L’Amour et la bête (The Wagons roll at night) – de Ray Enright – 1941
Mais qui donc trouvait les titres français à cette époque ? Traduire le très évocateur The Wagons roll at night par le ridicule L’Amour et la bête devrait relever du crime de haute trahison, ou de quelque chose dans cet esprit. Cette bête transcription passe en tout cas complètement à côté de l’essentiel – l’évocation du monde constamment mouvant du cirque – pour ne retenir que les péripéties : une histoire d’amour, et des bêtes.
Des lions, en l’occurrence, toujours là pour faire avancer l’histoire, installer les enjeux, et amener les drames. Le premier moment fort ne manque ni d’originalité, ni d’efficacité, ni même (et c’est plus rare dans une telle séquence) d’humanité. Un lion s’est échappé de sa cage et rode dans la petite ville où le cirque s’est arrêté. Il entre dans une petite épicerie où le serveur fait preuve d’un courage inattendu.
L’épicier qui va voir sa vie bouleversée par cet acte de courage non prémédité, c’est Eddie Albert, acteur sympathique qui incarne un personnage sympathique, et qui est le véritable héros de ce film porté par deux grandes stars, dont les noms s’affichent en grand devant le sien au générique : un Humphrey Bogart en pleine mythification (le film est tourné entre High Sierra et Le Faucon maltais), et une Sylvia Sidney qui brûle les derniers feux de sa très grande période.
La principale limite du film repose sans doute dans cette dernière phrase : le film de Ray Enright ne s’intéresse au fond qu’à l’histoire d’amour entre le jeune épicier devenu dompteur de cirque et la sœur de son patron (Bogart – le patron, pas la sœur), reléguant les personnages de Bogie et Sidney aux rôles de faire-valoir. Or : le gars est brave et sympathique, d’une pureté à toute épreuve. Sans la moindre aspérité, tout comme la sœur évoquée.

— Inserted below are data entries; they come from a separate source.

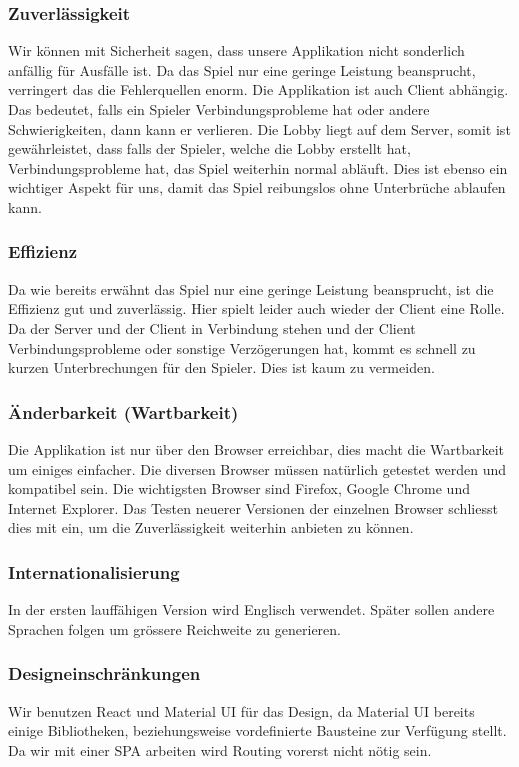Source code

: \documentclass[11pt,ngerman]{article}
\begin{document}
    \subsubsection{Zuverlässigkeit}
    Wir können mit Sicherheit sagen, dass unsere Applikation nicht sonderlich anfällig für Ausfälle ist. Da das Spiel nur eine geringe Leistung beansprucht, verringert das die Fehlerquellen enorm. Die Applikation ist auch Client abhängig. Das bedeutet, falls ein Spieler Verbindungsprobleme hat oder andere Schwierigkeiten, dann kann er verlieren. Die Lobby liegt auf dem Server, somit ist gewährleistet, dass falls der Spieler, welche die Lobby erstellt hat, Verbindungsprobleme hat, das Spiel weiterhin normal abläuft. Dies ist ebenso ein wichtiger Aspekt für uns, damit das Spiel reibungslos ohne Unterbrüche ablaufen kann.
    \subsubsection{Effizienz}
    Da wie bereits erwähnt das Spiel nur eine geringe Leistung beansprucht, ist die Effizienz gut und zuverlässig. Hier spielt leider auch wieder der Client eine Rolle. Da der Server und der Client in Verbindung stehen und der Client Verbindungsprobleme oder sonstige Verzögerungen hat, kommt es schnell zu kurzen Unterbrechungen für den Spieler. Dies ist kaum zu vermeiden.
    \subsubsection{Änderbarkeit (Wartbarkeit)}
    Die Applikation ist nur über den Browser erreichbar, dies macht die Wartbarkeit um einiges einfacher. Die diversen Browser müssen natürlich getestet werden und kompatibel sein. Die wichtigsten Browser sind Firefox, Google Chrome und Internet Explorer.  Das Testen neuerer Versionen der einzelnen Browser schliesst dies mit ein, um die Zuverlässigkeit weiterhin anbieten zu können.
    \subsubsection{Internationalisierung}
    In der ersten lauffähigen Version wird Englisch verwendet. Später sollen andere Sprachen folgen um grössere Reichweite zu generieren.
    \subsubsection{Designeinschränkungen}
    Wir benutzen React und Material UI für das Design, da Material UI bereits einige Bibliotheken, beziehungsweise vordefinierte  Bausteine zur Verfügung stellt. Da wir mit einer \Gls{SPA} arbeiten wird Routing vorerst nicht nötig sein.
\end{document}
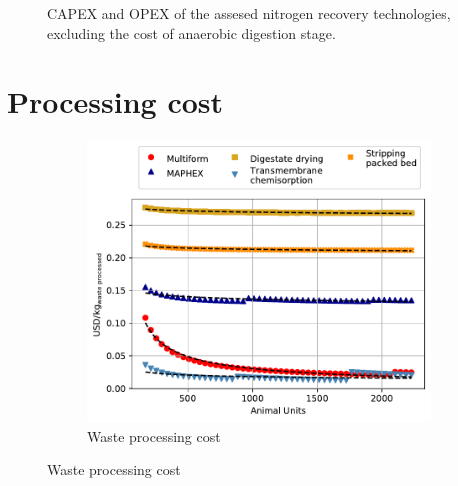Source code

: \begin{refsection}[referencesApD]
\begin{figure}[h!]
	\caption{CAPEX and OPEX of the assesed nitrogen recovery technologies, excluding the cost of anaerobic digestion stage.} \label{fig:CAPEXOPEX_NoAD}
\end{figure}

\newpage

\section{Processing cost}
\begin{figure}[h!]
	\centering 
	\begin{subfigure}[t]{0.7\textwidth}
		\centering
		\includegraphics[width=1\linewidth, trim={0cm 0cm 0cm 0cm},clip]{gfx/AppendixD/ScaleUp2WasteProcCost_NoAD.pdf} 
		\caption{Waste processing cost}
		\label{fig:ScaleUp2WasteProcCost_NoAD}
	\end{subfigure}

	\bigskip


\end{figure}
\end{refsection}
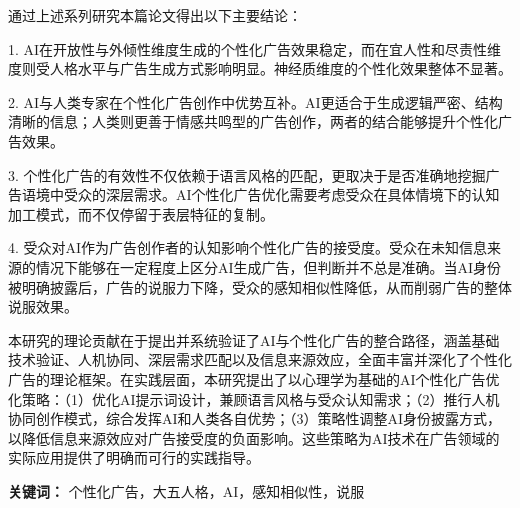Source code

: 通过上述系列研究本篇论文得出以下主要结论：

1. AI在开放性与外倾性维度生成的个性化广告效果稳定，而在宜人性和尽责性维度则受人格水平与广告生成方式影响明显。神经质维度的个性化效果整体不显著。

2. AI与人类专家在个性化广告创作中优势互补。AI更适合于生成逻辑严密、结构清晰的信息；人类则更善于情感共鸣型的广告创作，两者的结合能够提升个性化广告效果。

3. 个性化广告的有效性不仅依赖于语言风格的匹配，更取决于是否准确地挖掘广告语境中受众的深层需求。AI个性化广告优化需要考虑受众在具体情境下的认知加工模式，而不仅停留于表层特征的复制。

4. 受众对AI作为广告创作者的认知影响个性化广告的接受度。受众在未知信息来源的情况下能够在一定程度上区分AI生成广告，但判断并不总是准确。当AI身份被明确披露后，广告的说服力下降，受众的感知相似性降低，从而削弱广告的整体说服效果。

本研究的理论贡献在于提出并系统验证了AI与个性化广告的整合路径，涵盖基础技术验证、人机协同、深层需求匹配以及信息来源效应，全面丰富并深化了个性化广告的理论框架。在实践层面，本研究提出了以心理学为基础的AI个性化广告优化策略：（1）优化AI提示词设计，兼顾语言风格与受众认知需求；（2）推行人机协同创作模式，综合发挥AI和人类各自优势；（3）策略性调整AI身份披露方式，以降低信息来源效应对广告接受度的负面影响。这些策略为AI技术在广告领域的实际应用提供了明确而可行的实践指导。

\vspace{1cm}

\textbf{关键词：} 个性化广告，大五人格，AI，感知相似性，说服

\clearpage
\pagestyle{empty}
\thispagestyle{empty}
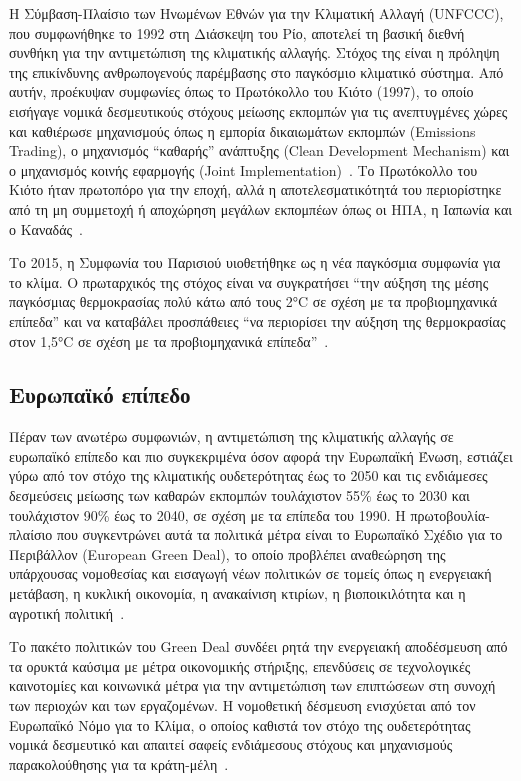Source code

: Η Σύμβαση-Πλαίσιο των Ηνωμένων Εθνών για την Κλιματική Αλλαγή (UNFCCC), που συμφωνήθηκε το 1992 στη Διάσκεψη του Ρίο, αποτελεί τη βασική διεθνή συνθήκη για την αντιμετώπιση της κλιματικής αλλαγής. Στόχος της είναι η πρόληψη της επικίνδυνης ανθρωπογενούς παρέμβασης στο παγκόσμιο κλιματικό σύστημα. Από αυτήν, προέκυψαν συμφωνίες όπως το Πρωτόκολλο του Κιότο (1997), το οποίο εισήγαγε νομικά δεσμευτικούς στόχους μείωσης εκπομπών για τις ανεπτυγμένες χώρες και καθιέρωσε μηχανισμούς όπως η εμπορία δικαιωμάτων εκπομπών (Emissions Trading), ο μηχανισμός ``καθαρής'' ανάπτυξης (Clean Development Mechanism) και ο μηχανισμός κοινής εφαρμογής (Joint Implementation)~\cite{ypen-kyoto}. Το Πρωτόκολλο του Κιότο ήταν πρωτοπόρο για την εποχή, αλλά η αποτελεσματικότητά του περιορίστηκε από τη μη συμμετοχή ή αποχώρηση μεγάλων εκπομπέων όπως οι ΗΠΑ, η Ιαπωνία και ο Καναδάς~\cite{bassetti2022}.

Το 2015, η Συμφωνία του Παρισιού υιοθετήθηκε ως η νέα παγκόσμια συμφωνία για το κλίμα. Ο πρωταρχικός της στόχος είναι να συγκρατήσει ``την αύξηση της μέσης παγκόσμιας θερμοκρασίας πολύ κάτω από τους 2°C σε σχέση με τα προβιομηχανικά επίπεδα'' και να καταβάλει προσπάθειες ``να περιορίσει την αύξηση της θερμοκρασίας στον 1,5°C σε σχέση με τα προβιομηχανικά επίπεδα''~\cite{unfccc-paris}.

\subsection{Ευρωπαϊκό επίπεδο}
\label{subsec:european-level}

Πέραν των ανωτέρω συμφωνιών, η αντιμετώπιση της κλιματικής αλλαγής σε ευρωπαϊκό επίπεδο και πιο συγκεκριμένα όσον αφορά την Ευρωπαϊκή Ένωση, εστιάζει γύρω από τον στόχο της κλιματικής ουδετερότητας έως το 2050 και τις ενδιάμεσες δεσμεύσεις μείωσης των καθαρών εκπομπών τουλάχιστον 55\% έως το 2030 και τουλάχιστον 90\% έως το 2040, σε σχέση με τα επίπεδα του 1990. Η πρωτοβουλία-πλαίσιο που συγκεντρώνει αυτά τα πολιτικά μέτρα είναι το Ευρωπαϊκό Σχέδιο για το Περιβάλλον (European Green Deal), το οποίο προβλέπει αναθεώρηση της υπάρχουσας νομοθεσίας και εισαγωγή νέων πολιτικών σε τομείς όπως η ενεργειακή μετάβαση, η κυκλική οικονομία, η ανακαίνιση κτιρίων, η βιοποικιλότητα και η αγροτική πολιτική~\cite{ec-green-deal}.

Το πακέτο πολιτικών του Green Deal συνδέει ρητά την ενεργειακή αποδέσμευση από τα ορυκτά καύσιμα με μέτρα οικονομικής στήριξης, επενδύσεις σε τεχνολογικές καινοτομίες και κοινωνικά μέτρα για την αντιμετώπιση των επιπτώσεων στη συνοχή των περιοχών και των εργαζομένων. Η νομοθετική δέσμευση ενισχύεται από τον Ευρωπαϊκό Νόμο για το Κλίμα, ο οποίος καθιστά τον στόχο της ουδετερότητας νομικά δεσμευτικό και απαιτεί σαφείς ενδιάμεσους στόχους και μηχανισμούς παρακολούθησης για τα κράτη-μέλη~\cite{eu-climate-law}.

En ne s’intéressant qu’à ce couple assez mièvre, le film passe un peu à côté de l’essentiel : soit le patron du cirque, aveuglé par son dégoût de sa propre condition de circassien, et le couple qu’il forme avec la diseuse de bonne aventure incapable de lire son propre avenir. Deux personnages un peu cassés, qui dissimulent (mal) leur mal-être derrière une façade très maîtrisée, incapables au fond de s’aimer correctement.
Certes, l’histoire d’amour des deux jeunots est mignonette, jusque dans leur habitude de se déclarer leur flamme sans finir leurs phrases. Mais bien palôte à côté des tourments de leurs deux aînés. Il y a donc une vraie frustration. Pour Sylvia Sidney surtout. Si la présence de Bogart s’impose dans la plupart de ses scènes, elle ne s’impose vraiment que dans de rares et brefs moments (celui, surtout, où elle comprend qu’elle s’est méprise sur les sentiments du jeune homme, déchirant).
Le film est sympathique et plaisant, là où il aurait pu être puissant et passionnant. Et dans L’Amour et la bête, finalement c’est la bête qui convainc le plus. Les scènes avec les fauves sont de loin les plus enthousiasmantes, les plus originales, les plus percutantes, et celles qui sonnent le plus « vrai ». Ce qui semble confirmer que Ray Enright est un réalisateur pour le moins compétent. Qui est ici passé à côté d’un film vraiment réussi.